◆ **What is expected**
Reproduce the entries below exactly, but only from the line containing "that enables the" to the line containing "a bivariate function", inclusive.

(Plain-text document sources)
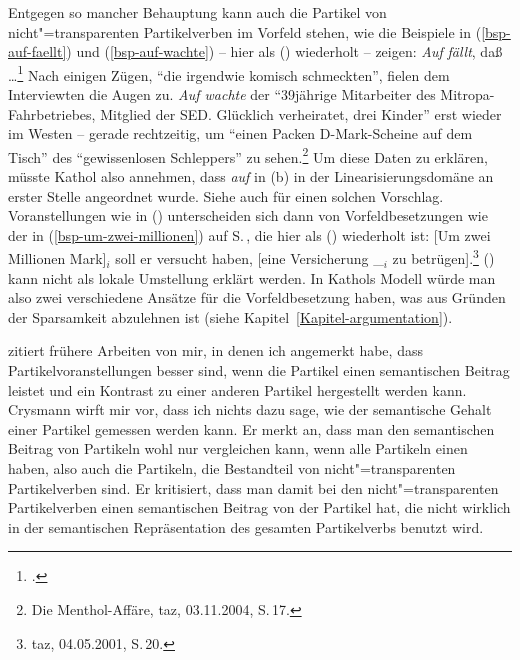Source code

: Entgegen so mancher Behauptung kann auch die Partikel von nicht"=transparenten Partikelverben im
Vorfeld stehen, wie die Beispiele in (\ref{bsp-auf-faellt}) und (\ref{bsp-auf-wachte}) -- hier als ()
wiederholt -- zeigen:
\eal
\ex{}
\emph{Auf} \emph{fällt}, daß \ldots\footnote{
        .%
}
\ex Nach einigen Zügen, "`die irgendwie komisch schmeckten"', fielen dem Interviewten die Augen zu. 
\emph{Auf wachte} der "`39jährige Mitarbeiter des Mitropa-Fahrbetriebes, Mitglied der SED. Glücklich verheiratet, drei Kinder"'
erst wieder im Westen -- gerade rechtzeitig, um "`einen Packen D-Mark-Scheine auf dem Tisch"' 
des "`gewissenlosen Schleppers"' zu sehen.\footnote{
  Die Menthol-Affäre, taz, 03.11.2004, S.\,17.%
}
\zl
Um diese Daten zu erklären, müsste Kathol also annehmen, dass \emph{auf} in (b)
in der Linearisierungsdomäne an erster Stelle angeordnet wurde. Siehe auch 
für einen solchen Vorschlag.
Voranstellungen wie in () unterscheiden sich dann von Vorfeldbesetzungen wie der in 
(\ref{bsp-um-zwei-millionen}) auf S.\,\pageref{bsp-um-zwei-millionen},
die hier als () wiederholt ist:
\ea\label{bsp-um-zwei-millionen-zwei}
{}[Um zwei Millionen Mark]$_i$ soll er versucht haben, [eine Versicherung \_$_i$ zu betrügen].\footnote{
         taz, 04.05.2001, S.\,20.
}
\z
() kann nicht als lokale Umstellung erklärt werden.
In Kathols Modell würde man also zwei verschiedene Ansätze für die Vorfeldbesetzung haben,
was aus Gründen der Sparsamkeit abzulehnen ist (siehe Kapitel~\ref{Kapitel-argumentation}).

\citet[Abschnitt~4.2]{Crysmann2002a} zitiert frühere Arbeiten von mir, in denen ich angemerkt
habe, dass Partikelvoranstellungen besser sind, wenn die Partikel einen semantischen
Beitrag leistet und ein Kontrast zu einer anderen Partikel hergestellt werden kann.
\eal
{}
\zl
Crysmann wirft mir vor, dass ich nichts dazu sage, wie der semantische
Gehalt einer Partikel gemessen werden kann. Er merkt an, dass man den semantischen
Beitrag von Partikeln wohl nur vergleichen kann, wenn alle Partikeln einen
\contw haben, also auch die Partikeln, die Bestandteil von nicht"=transparenten
Partikelverben sind. Er kritisiert, dass man damit bei den nicht"=transparenten
Partikelverben einen semantischen Beitrag von der Partikel hat, die nicht wirklich
in der semantischen Repräsentation des gesamten Partikelverbs benutzt wird. 

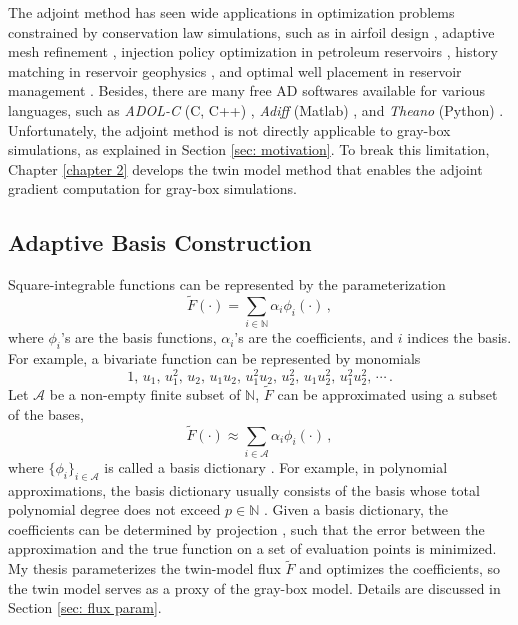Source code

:The adjoint method has seen wide applications in optimization problems constrained by 
conservation law simulations, such as in
airfoil design \cite{adjoint aerodynamics, adjoint aerodynamics 2, 
adjoint aerodynamics AD}, adaptive mesh refinement
\cite{discrete adjoint phd}, injection policy optimization in petroleum reservoirs
\cite{adjoint reservoir optimal control}, 
history matching in reservoir geophysics
\cite{review adjoint geo}, and optimal well placement in reservoir management 
\cite{adjoint well place}.
Besides, there are many free AD softwares available for various languages, such as
\emph{ADOL-C} (C, C++) \cite{adolc}, \emph{Adiff} (Matlab) \cite{adiff}, and \emph{Theano} (Python)
\cite{theano}.
Unfortunately, the adjoint method is not directly applicable
to gray-box simulations, as explained in Section \ref{sec: motivation}. 
To break this limitation, Chapter \ref{chapter 2} develops the twin model method
that enables the adjoint gradient computation for gray-box simulations.\\


\subsection{Adaptive Basis Construction}
\label{sec: adaptive basis review}
Square-integrable functions
can be represented by the parameterization 
\begin{equation}
    \tilde{F}(\cdot) = \sum_{i\in \mathbb{N}} {\alpha_i} \phi_i(\cdot)\,,
    \label{eqn: linear param general}
\end{equation}
where $\phi_i$'s are the basis functions, $\alpha_i$'s are the coefficients, and $i$
indices the basis. For example, 
a bivariate function can be represented by monomials
\begin{equation*}
    1,\,  u_1,\, u_1^2,\,
    u_2,\, u_1 u_2,\,  u_1^2 u_2, \,
    u_2^2,\,  u_1 u_2^2,\,  u_1^2 u_2^2,\, \cdots\,.
\end{equation*}
Let $\mathcal{A}$ be a non-empty finite subset of $\mathbb{N}$,
$\tilde{F}$ can be approximated using a subset of the bases, 
\begin{equation}
    \tilde{F}(\cdot) \approx \sum_{i\in \mathcal{A}} {\alpha_i} \phi_i(\cdot)\,,
    \label{eqn: linear param truncate}
\end{equation}
where $\{\phi_i\}_{i\in \mathcal{A}}$ is called a basis dictionary \cite{match pursuit}. 
For example, in polynomial approximations, the basis dictionary usually consists of
the basis whose total polynomial degree does not exceed $p\in \mathbb{N}$ \cite{PCE}.
Given a basis dictionary, the coefficients can be determined by projection \cite{PCE}, 
such that the error between the approximation
and the true function on a set of evaluation points 
is minimized. My thesis parameterizes the twin-model flux $\tilde{F}$ and
optimizes the coefficients,
so the twin model serves as a proxy of the gray-box model. Details are discussed in 
Section \ref{sec: flux param}.\\

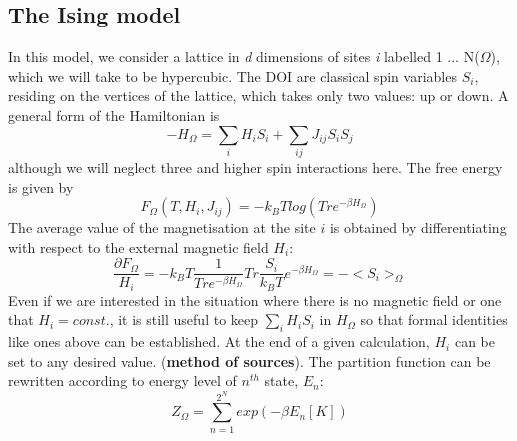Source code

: \documentclass[12pt,titlepage]{article}
\numberwithin{equation}{section}
\begin{document}
\subsection{The Ising model}
In this model, we consider a lattice in \textit{d} dimensions of sites {\textit{i}} labelled 1 ... N($\Omega$), which we will take to be hypercubic. The DOI are classical spin variables $S_i$, residing on the vertices of the lattice, which takes only two values: up or down. A general form of the Hamiltonian is 
\begin{equation}
\label{isinghamil}
    -H_{\Omega} = \sum_{{i}}H_iS_i+\sum_{ij}J_{ij}S_iS_j
\end{equation}
although we will neglect three and higher spin interactions here. The free energy is given by
\begin{equation}
    F_{\Omega}(T, H_i, J_{ij}) = -k_BTlog(Tre^{-\beta H_{\Omega}})
\end{equation}
The average value of the magnetisation at the site $i$ is obtained by differentiating with respect to the external magnetic field $H_i$:
\begin{equation}
    \frac{\partial F_{\Omega}}{H_i}=-k_BT\frac{1}{Tr e^{-\beta H_{\Omega}}}Tr\frac{S_i}{k_BT}e^{-\beta H_{\Omega}}=-<S_i>_{\Omega}
\end{equation}
Even if we are interested in the situation where there is no magnetic field or one that $H_i=const.$, it is still useful to keep $\sum_{{i}}H_iS_i$ in $H_{\Omega}$ so that formal identities like ones above can be established. At the end of a given calculation, $H_i$ can be set to any desired value. (\textbf{method of sources}). The partition function can be rewritten according to energy level of $n^{th}$ state, $E_n$:
\begin{equation}
    Z_{\Omega}=\sum_{n=1}^{2^N}exp(-\beta E_n[K])
\end{equation}
\end{document}
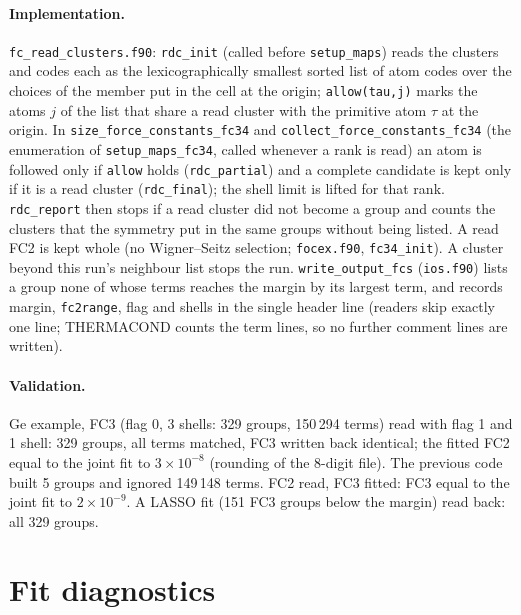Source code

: \documentclass[11pt,a4paper]{article}
\newcommand{\code}[1]{\texttt{#1}}
\begin{document}
\paragraph{Implementation.} \code{fc\_read\_clusters.f90}: \code{rdc\_init} (called before \code{setup\_maps}) reads the
clusters and codes each as the lexicographically smallest sorted list of atom codes over the choices of the member
put in the cell at the origin; \code{allow(tau,j)} marks the atoms $j$ of the list that share a read cluster with
the primitive atom $\tau$ at the origin. In \code{size\_force\_constants\_fc34} and \code{collect\_force\_constants\_fc34}
(the enumeration of \code{setup\_maps\_fc34}, called whenever a rank is read) an atom is followed only if
\code{allow} holds (\code{rdc\_partial}) and a complete candidate is kept only if it is a read cluster
(\code{rdc\_final}); the shell limit is lifted for that rank. \code{rdc\_report} then stops if a read cluster did not
become a group and counts the clusters that the symmetry put in the same groups without being listed. A read FC2 is
kept whole (no Wigner--Seitz selection; \code{focex.f90}, \code{fc34\_init}). A cluster beyond this run's neighbour
list stops the run. \code{write\_output\_fcs} (\code{ios.f90}) lists a group none of whose terms reaches the margin by
its largest term, and records margin, \code{fc2range}, flag and shells in the single header line (readers skip
exactly one line; THERMACOND counts the term lines, so no further comment lines are written).
\paragraph{Validation.} Ge example, FC3 (flag 0, 3 shells: 329 groups, 150\,294 terms) read with flag 1 and 1 shell:
329 groups, all terms matched, FC3 written back identical; the fitted FC2 equal to the joint fit to $3\times10^{-8}$
(rounding of the 8-digit file). The previous code built 5 groups and ignored 149\,148 terms. FC2 read, FC3 fitted:
FC3 equal to the joint fit to $2\times10^{-9}$. A LASSO fit (151 FC3 groups below the margin) read back: all 329 groups.

\section{Fit diagnostics}\label{sec:fitdiag}
\end{document}
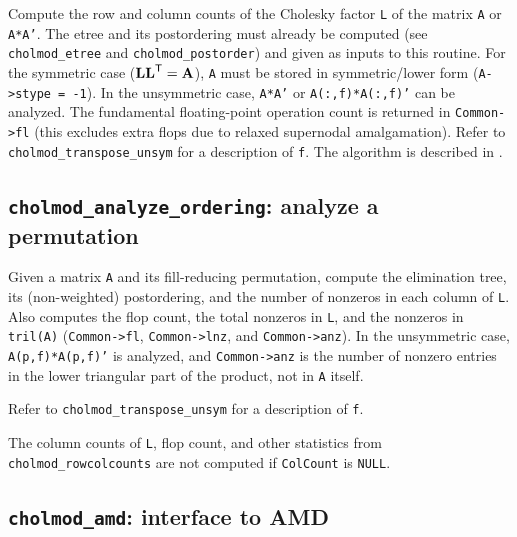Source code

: \documentclass[11pt]{article}
\newcommand{\m}[1]{{\bf{#1}}}       %
\newcommand{\tr}{^{\sf T}}          %
\begin{document}

Compute the row and column counts of the Cholesky factor {\tt L} of the matrix
{\tt A} or {\tt A*A'}.  The etree and its postordering must already be computed (see
{\tt cholmod\_etree} and {\tt cholmod\_postorder}) and given as inputs to this routine.
For the symmetric case ($\m{LL}\tr=\m{A}$), {\tt A} must be stored in
symmetric/lower form ({\tt A->stype = -1}).
In the unsymmetric case, {\tt A*A'} or {\tt A(:,f)*A(:,f)'} can be analyzed.
The fundamental floating-point operation count is returned in {\tt Common->fl}
(this excludes extra flops due to relaxed supernodal amalgamation).
Refer to {\tt cholmod\_transpose\_unsym} for a description of {\tt f}.
The algorithm is described in \cite{GilbertLiNgPeyton01,GilbertNgPeyton94}.

% 

\subsection{{\tt cholmod\_analyze\_ordering}: analyze a permutation}


Given a matrix {\tt A} and its fill-reducing permutation, compute the elimination
tree, its (non-weighted) postordering, and the number of nonzeros in each
column of {\tt L}.  Also computes the flop count, the total nonzeros in {\tt L}, and
the nonzeros in {\tt tril(A)} ({\tt Common->fl}, {\tt Common->lnz}, and {\tt Common->anz}).
In the unsymmetric case, {\tt A(p,f)*A(p,f)'} is analyzed, and {\tt Common->anz}
is the number of nonzero entries in the lower triangular part of the product,
not in {\tt A} itself.

Refer to {\tt cholmod\_transpose\_unsym} for a description of {\tt f}.

The column counts of {\tt L}, flop count, and other statistics from
{\tt cholmod\_rowcolcounts} are not computed if {\tt ColCount} is {\tt NULL}.

\subsection{{\tt cholmod\_amd}: interface to AMD}
\end{document}
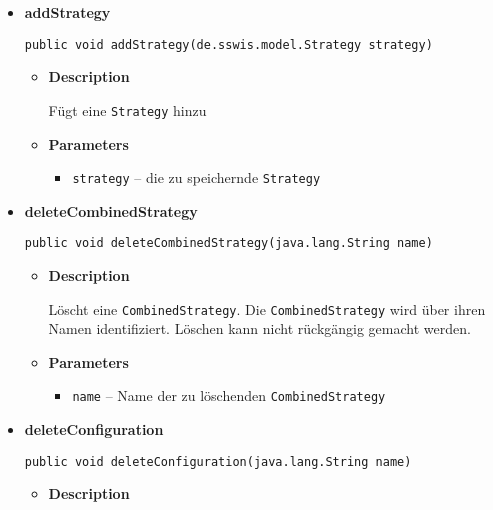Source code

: {{{{{{{{\begin{itemize}
{\begin{itemize}
{Fügt eine \texttt{\small Initialization} hinzu.
}
\item{
{\bf  Parameters}
  \begin{itemize}
   \item{
\texttt{initialization} -- die zu speichernde \texttt{\small Initialization}}
  \end{itemize}
}%
\end{itemize}
}%
\item{ 
\hypertarget{de.sswis.controller.ModelProvider.addStrategy(de.sswis.model.Strategy)}{{\bf  addStrategy}\\}
\begin{lstlisting}[frame=none]
public void addStrategy(de.sswis.model.Strategy strategy)\end{lstlisting} %
\begin{itemize}
\item{
{\bf  Description}

Fügt eine \texttt{\small Strategy} hinzu
}
\item{
{\bf  Parameters}
  \begin{itemize}
   \item{
\texttt{strategy} -- die zu speichernde \texttt{\small Strategy}}
  \end{itemize}
}%
\end{itemize}
}%
\item{ 
\hypertarget{de.sswis.controller.ModelProvider.deleteCombinedStrategy(java.lang.String)}{{\bf  deleteCombinedStrategy}\\}
\begin{lstlisting}[frame=none]
public void deleteCombinedStrategy(java.lang.String name)\end{lstlisting} %
\begin{itemize}
\item{
{\bf  Description}

Löscht eine \texttt{\small CombinedStrategy}. Die \texttt{\small CombinedStrategy} wird über ihren Namen identifiziert. Löschen kann nicht rückgängig gemacht werden.
}
\item{
{\bf  Parameters}
  \begin{itemize}
   \item{
\texttt{name} -- Name der zu löschenden \texttt{\small CombinedStrategy}}
  \end{itemize}
}%
\end{itemize}
}%
\item{ 
\hypertarget{de.sswis.controller.ModelProvider.deleteConfiguration(java.lang.String)}{{\bf  deleteConfiguration}\\}
\begin{lstlisting}[frame=none]
public void deleteConfiguration(java.lang.String name)\end{lstlisting} %
\begin{itemize}
\item{
{\bf  Description}

}
\end{itemize}}
\end{itemize}}}}}}}}}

◆ **Written solution**
that enables the adjoint gradient computation for gray-box simulations.\\


\subsection{Adaptive Basis Construction}
\label{sec: adaptive basis review}
Square-integrable functions
can be represented by the parameterization 
\begin{equation}
    \tilde{F}(\cdot) = \sum_{i\in \mathbb{N}} {\alpha_i} \phi_i(\cdot)\,,
    \label{eqn: linear param general}
\end{equation}
where $\phi_i$'s are the basis functions, $\alpha_i$'s are the coefficients, and $i$
indices the basis. For example, 
a bivariate function can be represented by monomials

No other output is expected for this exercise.